Work task:
Pull every line containing the word "false" out of the material below.

Supplied records:
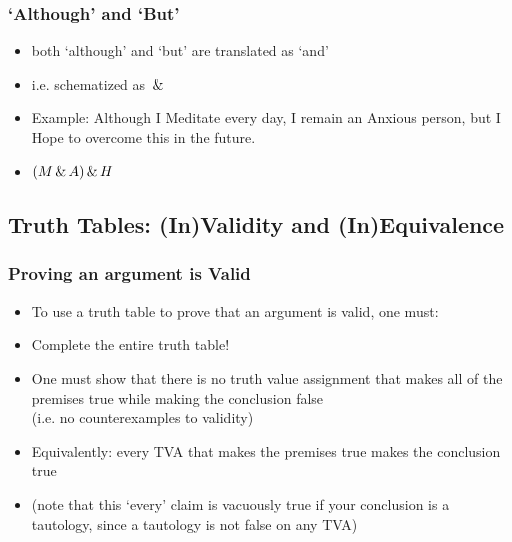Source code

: \begin{frame}
\frametitle{`Although' and `But'}

\begin{itemize}[<+->]

\item both `although' and `but' are translated as `and'

\item i.e. schematized as $\,\&\,$

\item Example: Although I Meditate every day, I remain an Anxious person, but I Hope to overcome this in the future.

\item $(M \,\&\, A) \,\&\, H$ 


\end{itemize}
\end{frame}



\subsection{Truth Tables: (In)Validity and (In)Equivalence}

\begin{frame}
\frametitle{Proving an argument is Valid}

\begin{itemize}[<+->]

\item To use a truth table to prove that an argument is valid, one must:

\item Complete the entire truth table!

\item One must show that there is no truth value assignment that makes all of the premises true while making the conclusion false \\ (i.e. no counterexamples to validity)

\item Equivalently: every TVA that makes the premises true makes the conclusion true 

\item (note that this `every' claim is vacuously true if your conclusion is a tautology, since a tautology is not false on any TVA)

\end{itemize}
\end{frame}

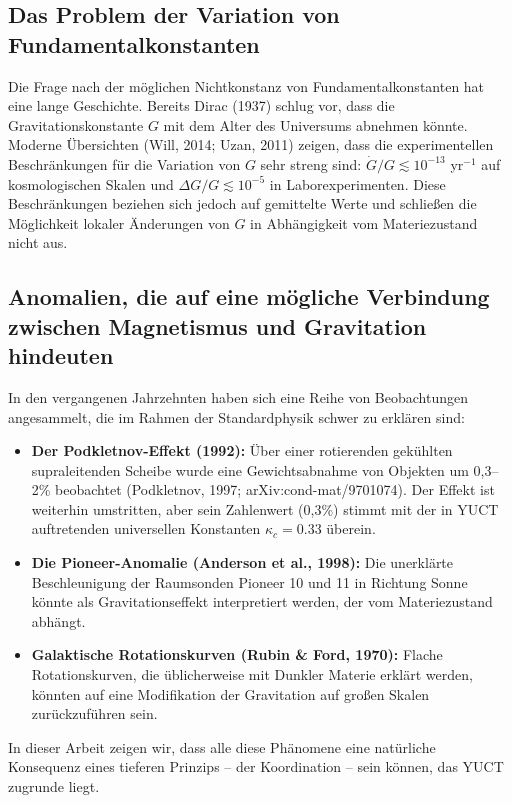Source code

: \documentclass[12pt]{article}
\theoremstyle{remark}
\newcommand{\kappac}{\kappa_c}
\begin{document}
	\subsection{Das Problem der Variation von Fundamentalkonstanten}
	\label{subsec:constants-variation}
	
	Die Frage nach der möglichen Nichtkonstanz von Fundamentalkonstanten hat eine lange Geschichte. Bereits Dirac (1937) schlug vor, dass die Gravitationskonstante $G$ mit dem Alter des Universums abnehmen könnte. Moderne Übersichten (Will, 2014; Uzan, 2011) zeigen, dass die experimentellen Beschränkungen für die Variation von $G$ sehr streng sind: $\dot{G}/G \lesssim 10^{-13}$ yr$^{-1}$ auf kosmologischen Skalen und $\Delta G/G \lesssim 10^{-5}$ in Laborexperimenten. Diese Beschränkungen beziehen sich jedoch auf gemittelte Werte und schließen die Möglichkeit lokaler Änderungen von $G$ in Abhängigkeit vom Materiezustand nicht aus.
	
	\subsection{Anomalien, die auf eine mögliche Verbindung zwischen Magnetismus und Gravitation hindeuten}
	\label{subsec:anomalies}
	
	In den vergangenen Jahrzehnten haben sich eine Reihe von Beobachtungen angesammelt, die im Rahmen der Standardphysik schwer zu erklären sind:
	\begin{itemize}
		\item \textbf{Der Podkletnov-Effekt (1992):} Über einer rotierenden gekühlten supraleitenden Scheibe wurde eine Gewichtsabnahme von Objekten um 0,3–2\% beobachtet (Podkletnov, 1997; arXiv:cond-mat/9701074). Der Effekt ist weiterhin umstritten, aber sein Zahlenwert (0,3\%) stimmt mit der in YUCT auftretenden universellen Konstanten $\kappac = 0.33$ überein.
		\item \textbf{Die Pioneer-Anomalie (Anderson et al., 1998):} Die unerklärte Beschleunigung der Raumsonden Pioneer 10 und 11 in Richtung Sonne könnte als Gravitationseffekt interpretiert werden, der vom Materiezustand abhängt.
		\item \textbf{Galaktische Rotationskurven (Rubin \& Ford, 1970):} Flache Rotationskurven, die üblicherweise mit Dunkler Materie erklärt werden, könnten auf eine Modifikation der Gravitation auf großen Skalen zurückzuführen sein.
	\end{itemize}
	In dieser Arbeit zeigen wir, dass alle diese Phänomene eine natürliche Konsequenz eines tieferen Prinzips – der Koordination – sein können, das YUCT zugrunde liegt.
	
\end{document}
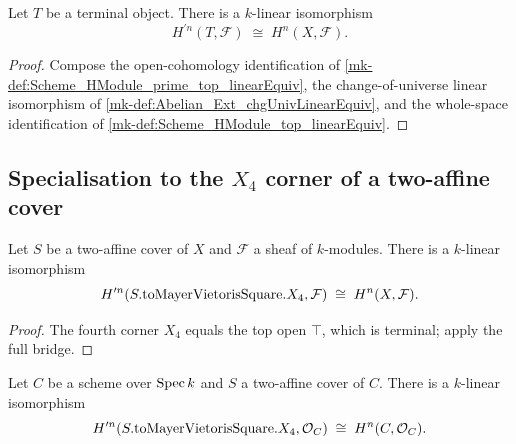 \begin{definition}\label{mk-def:Scheme_HModule_prime_eq_HModule_linearEquiv}
  \leanok


  Let \(T\) be a terminal object. There is a \(k\)-linear isomorphism
  \[
    H^{\prime n}(T, \mathcal F) \;\cong\; H^{n}(X, \mathcal F).
  \]
\end{definition}

\begin{proof}
  \leanok


Compose the open-cohomology identification of \ref{mk-def:Scheme_HModule_prime_top_linearEquiv}, the change-of-universe linear isomorphism of \ref{mk-def:Abelian_Ext_chgUnivLinearEquiv}, and the whole-space identification of \ref{mk-def:Scheme_HModule_top_linearEquiv}.
\end{proof}

\subsection{Specialisation to the \(X_4\) corner of a two-affine cover}

\begin{definition}\label{mk-def:Scheme_AffineCoverMVSquare_HModule_prime_X4_linearEquiv}
  \leanok


  Let \(S\) be a two-affine cover of \(X\) and \(\mathcal F\) a sheaf of \(k\)-modules. There is a \(k\)-linear isomorphism
  \[
    H^{\prime n}(S.\toMayerVietorisSquare.X_4, \mathcal F) \;\cong\; H^{n}(X, \mathcal F).
  \]
\end{definition}

\begin{proof}
  \leanok


The fourth corner \(X_4\) equals the top open \(\top\), which is terminal; apply the full bridge.
\end{proof}

\begin{definition}\label{mk-def:Scheme_AffineCoverMVSquare_HModule_prime_X4_linearEquiv_curve}
  \leanok


  Let \(C\) be a scheme over \(\Spec k\) and \(S\) a two-affine cover of \(C\). There is a \(k\)-linear isomorphism
  \[
    H^{\prime n}(S.\toMayerVietorisSquare.X_4, \mathcal O_C) \;\cong\; H^{n}(C, \mathcal O_C).
  \]
\end{definition}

Finished exercise:
\item One must show that there is no truth value assignment that makes all of the premises true while making the conclusion false \\ (i.e. no counterexamples to validity)
\item (note that this `every' claim is vacuously true if your conclusion is a tautology, since a tautology is not false on any TVA)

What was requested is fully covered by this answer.